US 12,136,034 B2
	Dynamic gradient aggregation for training neural networks
Dimitrios B. Dimitriadis, Bellevue, WA (US); Kenichi Kumatani, Sammamish, WA (US); Robert Peter Gmyr, Bellevue, WA (US); Masaki Itagaki, Redmond, WA (US); Yashesh Gaur, Redmond, WA (US); Nanshan Zeng, Bellevue, WA (US); and Xuedong Huang, Bellevue, WA (US)
Assigned to Microsoft Technology Licensing, LLC, Redmond, WA (US)
Filed by Microsoft Technology Licensing, LLC, Redmond, WA (US)
Filed on Jul. 31, 2020, as Appl. No. 16/945,715.
Prior Publication US 2022/0036178 A1, Feb. 3, 2022
Int. Cl.
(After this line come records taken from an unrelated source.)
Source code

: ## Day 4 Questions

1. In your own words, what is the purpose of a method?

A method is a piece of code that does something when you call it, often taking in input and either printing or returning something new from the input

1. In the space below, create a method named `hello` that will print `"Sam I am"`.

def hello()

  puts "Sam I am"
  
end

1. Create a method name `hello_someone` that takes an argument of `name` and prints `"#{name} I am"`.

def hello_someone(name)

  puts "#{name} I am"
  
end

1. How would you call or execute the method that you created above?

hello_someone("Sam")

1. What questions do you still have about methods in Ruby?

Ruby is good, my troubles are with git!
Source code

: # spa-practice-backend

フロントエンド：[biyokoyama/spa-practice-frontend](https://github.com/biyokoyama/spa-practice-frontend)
G06N 3/08 (2023.01); G06N 3/04 (2023.01)

CPC G06N 3/08 (2013.01) [G06N 3/04 (2013.01)]

20 Claims

1. A system for training an automated speech recognition (ASR) neural network model, the system comprising:

at least one processor; and

at least one memory comprising computer program code, the at least one memory and the computer program code configured to, with the at least one processor, cause the at least one processor to:

apply the ASR neural network model to each data set of a plurality of data sets representing speech data;

generate a plurality of gradients based on applying the ASR neural network model to each data set of the plurality of data sets, wherein an individual gradient of the plurality of gradients is generated based on an individual data set of the plurality of data sets;

determine, prior to updating the ASR neural network model, a plurality of gradient quality metrics for the plurality of gradients;

calculate, prior to updating the ASR neural network model, initial weight factors for the plurality of gradients based on the plurality of gradient quality metrics such that gradients generated from undistorted speech are assigned higher initial weight factors than gradients generated from distorted speech in advance of initial training processes associated with the plurality of data sets;

transform, prior to updating the ASR neural network model, the plurality of gradients into a plurality of weighted gradients based on the initial weight factors;

generate, prior to updating the ASR neural network model, a global gradient based on an aggregation of the plurality of weighted gradients; and

update the ASR neural network model based on the global gradient such that the resulting updated ASR neural network model is based on the initial training processes associated with the plurality of data sets, wherein the updated ASR neural network model, when applied to the individual data set, performs a task for ASR based on the individual data set and provides model output based on performing the task.